His Own Heart: Solomon's greatest enemy was not a foreign army but his own drift. Despite extraordinary wisdom, he married hundreds of foreign wives who turned his heart toward other gods — proving that wisdom alone cannot protect you if your heart is not guarded.
Compromise: Solomon's gradual compromise — beginning with small concessions and growing into full-scale idolatry — is one of Scripture's most sobering warnings about how even the wisest, most gifted person can slowly drift from God.

Allies

God: Who appeared to Solomon twice, gave him wisdom beyond measure, and patiently called him back even when Solomon began to drift — never abandoning the covenant He had made with David about his son.
David: Solomon's father, whose deep faith, failures, and repentance shaped Solomon's own understanding of who God was — and whose final charge to his son to walk in God's ways became one of the most important fatherly commissions in Scripture.

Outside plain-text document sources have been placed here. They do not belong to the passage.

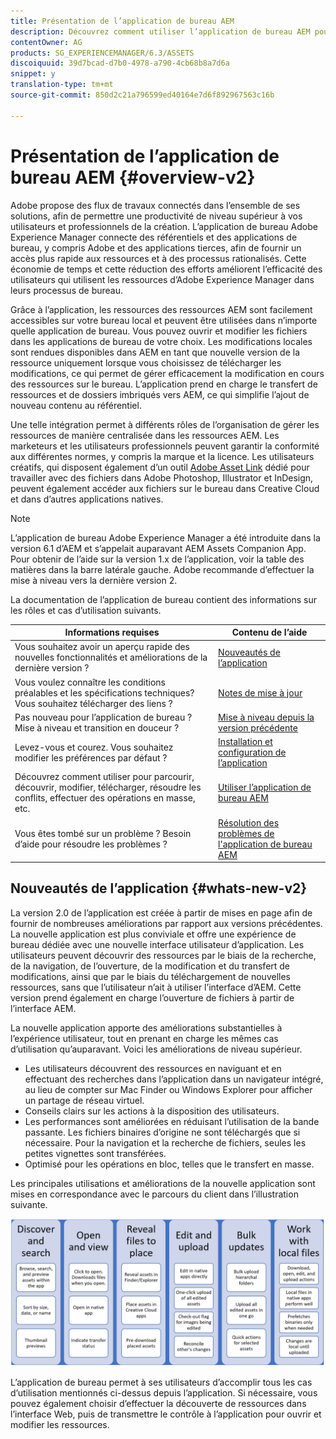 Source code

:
 ```yaml
---
title: Présentation de l’application de bureau AEM
description: Découvrez comment utiliser l’application de bureau AEM pour optimiser les processus de gestion des ressources pour les utilisateurs créatifs lors de l’utilisation des ressources AEM directement depuis leur bureau.
contentOwner: AG
products: SG_EXPERIENCEMANAGER/6.3/ASSETS
discoiquuid: 39d7bcad-d7b0-4978-a790-4cb68b8a7d6a
snippet: y
translation-type: tm+mt
source-git-commit: 850d2c21a796599ed40164e7d6f892967563c16b

---
```



# Présentation de l’application de bureau AEM {#overview-v2}

Adobe propose des flux de travaux connectés dans l’ensemble de ses solutions, afin de permettre une productivité de niveau supérieur à vos utilisateurs et professionnels de la création. L’application de bureau Adobe Experience Manager connecte des référentiels et des applications de bureau, y compris Adobe et des applications tierces, afin de fournir un accès plus rapide aux ressources et à des processus rationalisés. Cette économie de temps et cette réduction des efforts améliorent l’efficacité des utilisateurs qui utilisent les ressources d’Adobe Experience Manager dans leurs processus de bureau.

Grâce à l’application, les ressources des ressources AEM sont facilement accessibles sur votre bureau local et peuvent être utilisées dans n’importe quelle application de bureau. Vous pouvez ouvrir et modifier les fichiers dans les applications de bureau de votre choix. Les modifications locales sont rendues disponibles dans AEM en tant que nouvelle version de la ressource uniquement lorsque vous choisissez de télécharger les modifications, ce qui permet de gérer efficacement la modification en cours des ressources sur le bureau. L’application prend en charge le transfert de ressources et de dossiers imbriqués vers AEM, ce qui simplifie l’ajout de nouveau contenu au référentiel.

Une telle intégration permet à différents rôles de l’organisation de gérer les ressources de manière centralisée dans les ressources AEM. Les marketeurs et les utilisateurs professionnels peuvent garantir la conformité aux différentes normes, y compris la marque et la licence. Les utilisateurs créatifs, qui disposent également d’un outil [Adobe Asset Link](https://www.adobe.com/marketing/experience-manager-assets/adobe-asset-link.html) dédié pour travailler avec des fichiers dans Adobe Photoshop, Illustrator et InDesign, peuvent également accéder aux fichiers sur le bureau dans Creative Cloud et dans d’autres applications natives.

>[!NOTE]
>
>L’application de bureau Adobe Experience Manager a été introduite dans la version 6.1 d’AEM et s’appelait auparavant AEM Assets Companion App. Pour obtenir de l’aide sur la version 1.x de l’application, voir la table des matières dans la barre latérale gauche. Adobe recommande d’effectuer la mise à niveau vers la dernière version 2.

La documentation de l’application de bureau contient des informations sur les rôles et cas d’utilisation suivants.

| Informations requises | Contenu de l’aide |
|-------------------------------------------------------------------------------------------------------|------------------------------------------------------------|
| Vous souhaitez avoir un aperçu rapide des nouvelles fonctionnalités et améliorations de la dernière version ? | [Nouveautés de l’application](#whats-new-v2) |
| Vous voulez connaître les conditions préalables et les spécifications techniques? Vous souhaitez télécharger des liens ? | [Notes de mise à jour](release-notes.md) |
| Pas nouveau pour l’application de bureau ? Mise à niveau et transition en douceur ? | [Mise à niveau depuis la version précédente](install-upgrade.md#upgrade-from-previous-version) |
| Levez-vous et courez. Vous souhaitez modifier les préférences par défaut ? | [Installation et configuration de l’application](install-upgrade.md) |
| Découvrez comment utiliser pour parcourir, découvrir, modifier, télécharger, résoudre les conflits, effectuer des opérations en masse, etc. | [Utiliser l’application de bureau AEM](using.md) |
| Vous êtes tombé sur un problème ? Besoin d’aide pour résoudre les problèmes ? | [Résolution des problèmes de l'application de bureau AEM](troubleshoot.md) |

## Nouveautés de l’application {#whats-new-v2}

La version 2.0 de l’application est créée à partir de mises en page afin de fournir de nombreuses améliorations par rapport aux versions précédentes. La nouvelle application est plus conviviale et offre une expérience de bureau dédiée avec une nouvelle interface utilisateur d’application. Les utilisateurs peuvent découvrir des ressources par le biais de la recherche, de la navigation, de l’ouverture, de la modification et du transfert de modifications, ainsi que par le biais du téléchargement de nouvelles ressources, sans que l’utilisateur n’ait à utiliser l’interface d’AEM. Cette version prend également en charge l’ouverture de fichiers à partir de l’interface AEM.

La nouvelle application apporte des améliorations substantielles à l’expérience utilisateur, tout en prenant en charge les mêmes cas d’utilisation qu’auparavant. Voici les améliorations de niveau supérieur.

* Les utilisateurs découvrent des ressources en naviguant et en effectuant des recherches dans l’application dans un navigateur intégré, au lieu de compter sur Mac Finder ou Windows Explorer pour afficher un partage de réseau virtuel.
* Conseils clairs sur les actions à la disposition des utilisateurs.
* Les performances sont améliorées en réduisant l’utilisation de la bande passante. Les fichiers binaires d’origine ne sont téléchargés que si nécessaire. Pour la navigation et la recherche de fichiers, seules les petites vignettes sont transférées.
* Optimisé pour les opérations en bloc, telles que le transfert en masse.

Les principales utilisations et améliorations de la nouvelle application sont mises en correspondance avec le parcours du client dans l’illustration suivante.

![Nouveautés de l’application de bureau AEM](assets/do-not-localize/whats-new-desktop-app-v2.png)

L’application de bureau permet à ses utilisateurs d’accomplir tous les cas d’utilisation mentionnés ci-dessus depuis l’application. Si nécessaire, vous pouvez également choisir d’effectuer la découverte de ressources dans l’interface Web, puis de transmettre le contrôle à l’application pour ouvrir et modifier les ressources.
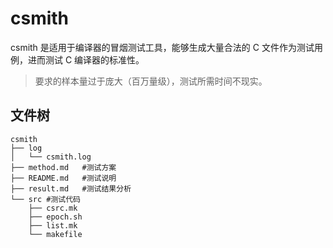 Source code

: # csmith

csmith 是适用于编译器的冒烟测试工具，能够生成大量合法的 C 文件作为测试用例，进而测试 C 编译器的标准性。

> 要求的样本量过于庞大（百万量级），测试所需时间不现实。

## 文件树
```
csmith
├── log
│   └── csmith.log
├── method.md   #测试方案
├── README.md   #测试说明
├── result.md   #测试结果分析
└── src #测试代码
    ├── csrc.mk
    ├── epoch.sh
    ├── list.mk
    └── makefile
``` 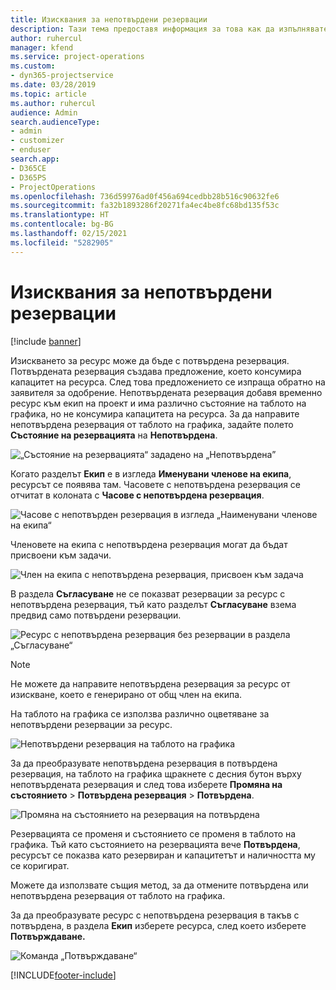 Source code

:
 ```yaml
---
title: Изисквания за непотвърдени резервации
description: Тази тема предоставя информация за това как да изпълнявате изисквания за непотвърдени резервации.
author: ruhercul
manager: kfend
ms.service: project-operations
ms.custom:
- dyn365-projectservice
ms.date: 03/28/2019
ms.topic: article
ms.author: ruhercul
audience: Admin
search.audienceType:
- admin
- customizer
- enduser
search.app:
- D365CE
- D365PS
- ProjectOperations
ms.openlocfilehash: 736d59976ad0f456a694cedbb28b516c90632fe6
ms.sourcegitcommit: fa32b1893286f20271fa4ec4be8fc68bd135f53c
ms.translationtype: HT
ms.contentlocale: bg-BG
ms.lasthandoff: 02/15/2021
ms.locfileid: "5282905"
---
```

# <a name="soft-book-requirements"></a>Изисквания за непотвърдени резервации

[!include [banner](../includes/psa-now-project-operations.md)]

Изискването за ресурс може да бъде с потвърдена резервация. Потвърдената резервация създава предложение, което консумира капацитет на ресурса. След това предложението се изпраща обратно на заявителя за одобрение. Непотвърдената резервация добавя временно ресурс към екип на проект и има различно състояние на таблото на графика, но не консумира капацитета на ресурса. За да направите непотвърдена резервация от таблото на графика, задайте полето **Състояние на резервацията** на **Непотвърдена**.

![„Състояние на резервацията“ зададено на „Непотвърдена”](media/Resource-Management-image77.png)

Когато разделът **Екип** е в изгледа **Именувани членове на екипа**, ресурсът се появява там. Часовете с непотвърдена резервация се отчитат в колоната с **Часове с непотвърдена резервация**.

![Часове с непотвърден резервация в изгледа „Наименувани членове на екипа“](media/Resource-Management-image78.png)

Членовете на екипа с непотвърдена резервация могат да бъдат присвоени към задачи.

![Член на екипа с непотвърдена резервация, присвоен към задача](media/Resource-Management-image79.png)

В раздела **Съгласуване** не се показват резервации за ресурс с непотвърдена резервация, тъй като разделът **Съгласуване** взема предвид само потвърдени резервации.

![Ресурс с непотвърдена резервация без резервации в раздела „Съгласуване“](media/Resource-Management-image80.png)

> [!NOTE]
> Не можете да направите непотвърдена резервация за ресурс от изискване, което е генерирано от общ член на екипа.

На таблото на графика се използва различно оцветяване за непотвърдени резервации за ресурс.

![Непотвърдени резервация на таблото на графика](media/Resource-Management-image81.png)

За да преобразувате непотвърдена резервация в потвърдена резервация, на таблото на графика щракнете с десния бутон върху непотвърдената резервация и след това изберете **Промяна на състоянието** \> **Потвърдена резервация** \> **Потвърдена**.

![Промяна на състоянието на резервация на потвърдена](media/Resource-Management-image82.png)

Резервацията се променя и състоянието се променя в таблото на графика. Тъй като състоянието на резервацията вече **Потвърдена**, ресурсът се показва като резервиран и капацитетът и наличността му се коригират.

Можете да използвате същия метод, за да отмените потвърдена или непотвърдена резервация от таблото на графика.

За да преобразувате ресурс с непотвърдена резервация в такъв с потвърдена, в раздела **Екип** изберете ресурса, след което изберете **Потвърждаване.**

![Команда „Потвърждаване“](media/Resource-Management-image83.png)


[!INCLUDE[footer-include](../includes/footer-banner.md)] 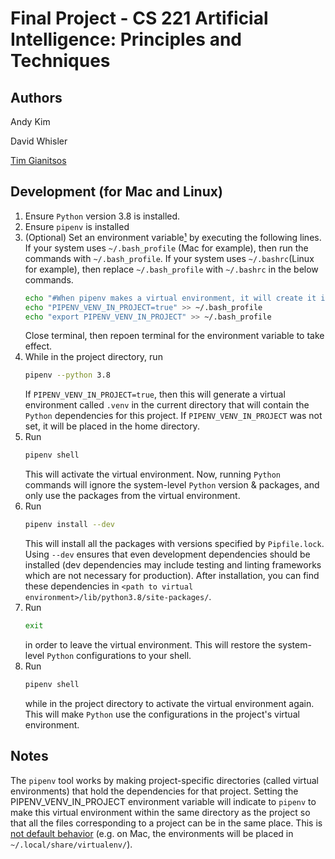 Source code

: # Final Project - CS 221 Artificial Intelligence: Principles and Techniques

## Authors
Andy Kim

David Whisler

[Tim Gianitsos](https://github.com/timgianitsos)

## Development (for Mac and Linux)

1. Ensure `Python` version 3.8 is installed.
1. Ensure `pipenv` is installed
1. (Optional) Set an environment variable[¹] by executing the following lines.  
	If your system uses `~/.bash_profile` (Mac for example), then run the commands with `~/.bash_profile`. If your system uses `~/.bashrc`(Linux for example), then replace `~/.bash_profile` with `~/.bashrc` in the below commands.
	```bash
	echo "#When pipenv makes a virtual environment, it will create it in the same directory as the project instead of in the home directory" >> ~/.bash_profile
	echo "PIPENV_VENV_IN_PROJECT=true" >> ~/.bash_profile
	echo "export PIPENV_VENV_IN_PROJECT" >> ~/.bash_profile
	```
	Close terminal, then repoen terminal for the environment variable to take effect.
1. While in the project directory, run
	```bash
	pipenv --python 3.8
	```
	If `PIPENV_VENV_IN_PROJECT=true`, then this will generate a virtual environment called `.venv` in the current directory that will contain the `Python` dependencies for this project. If `PIPENV_VENV_IN_PROJECT` was not set, it will be placed in the home directory.
1. Run 
	```bash
	pipenv shell
	```
	This will activate the virtual environment. Now, running `Python` commands will ignore the system-level `Python` version & packages, and only use the packages from the virtual environment.
1. Run
	```bash
	pipenv install --dev
	```
	This will install all the packages with versions specified by `Pipfile.lock`. Using `--dev` ensures that even development dependencies should be installed (dev dependencies may include testing and linting frameworks which are not necessary for production). After installation, you can find these dependencies in `<path to virtual environment>/lib/python3.8/site-packages/`.
1. Run
	```bash
	exit
	```
	in order to leave the virtual environment. This will restore the system-level `Python` configurations to your shell.
1. Run
	```bash
	pipenv shell
	```
	while in the project directory to activate the virtual environment again. This will make `Python` use the configurations in the project's virtual environment.

## Notes

[¹]: venv-in-project 
	The `pipenv` tool works by making project-specific directories (called virtual environments) that hold the dependencies for that project. Setting the PIPENV_VENV_IN_PROJECT environment variable will indicate to `pipenv` to make this virtual environment within the same directory as the project so that all the files corresponding to a project can be in the same place. This is [not default behavior](https://github.com/pypa/pipenv/issues/1382) (e.g. on Mac, the environments will be placed in `~/.local/share/virtualenv/`).  

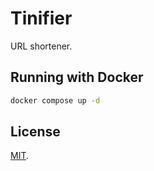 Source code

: # Tinifier
URL shortener.

## Running with Docker
```sh
docker compose up -d
```

## License
[MIT](LICENSE).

Family Discussion Questions

Use these questions during family time, devotions, or dinner. Choose what fits your family.

Ages 4–6
  • When God said Solomon could have anything, what did Solomon ask for — and why was that a great answer?
  • What amazing building did Solomon construct for God in Jerusalem?
  • Even though Solomon was very wise, what went wrong later in his life?
Ages 7–9
  • If God said to you right now: ask for anything you want — what would you ask for, and why? What does Solomon's choice tell us about what the best thing to ask for actually is?
  • Solomon was the wisest person alive, but he still made bad choices that hurt his kingdom. What does that teach us about the difference between knowing what is right and actually doing it?
  • The Queen of Sheba travelled from far away just to hear Solomon's wisdom. What kind of wisdom do you most want to grow in — and what are you doing to develop it?
Ages 10–13
  • Solomon asked for wisdom above everything else — and God honoured it. What does that tell us about the values God wants us to prioritise, and how does that challenge the things you actually tend to pursue first?
  • Solomon's downfall was not sudden — it was a slow drift through compromise, small concessions, and gradual accommodations that eventually led to full-scale idolatry. Where do you see slow drift happening in your own life or culture — and what makes it so hard to notice until it is far advanced?
  • Ecclesiastes — written by Solomon — is the confession of someone who had everything the world could offer and found it empty. What does his conclusion, that the whole duty of man is to fear God and keep His commands, say about what actually gives life meaning?
Hero Takeaway

True wisdom is not about being the smartest person in the room — it starts with keeping your heart close to God, because when that drifts, everything else follows.

This Hero's Challenge

📖 1 Kings 1–11
1

What Solomon Teaches Us

Solomon's life is a breathtaking rise and a sobering fall — and together they teach us that the greatest gift God can give you is wisdom, and the greatest threat to that wisdom is a heart that gradually drifts from Him through compromise and distraction.

2

Your Family Mission This Week

This week, ask for Solomon's gift. Each morning, pray one simple prayer: God, give me wisdom today. Then at the end of the day, look back and notice one moment where you made a wise choice — and one where you wish you had. Wisdom grows through noticing. Start noticing.

3

Talk About It Together

  • Solomon had more wisdom than anyone alive — and still drifted from God through gradual compromise. What does that sobering truth say about the kind of ongoing vigilance that a faith-guided life actually requires?
  • Solomon's drift began with small compromises that did not seem like a big deal at the time. Where in your own life are you making peace with small compromises — and what could they grow into if left unchecked?
  • At the end of Ecclesiastes, Solomon's conclusion is: fear God and keep His commands — this is the whole duty of man. After all the wisdom, all the wealth, and all the failure, that is the thing he wanted everyone to know. How does that land for you personally — and what would it change in your life if you actually lived by it?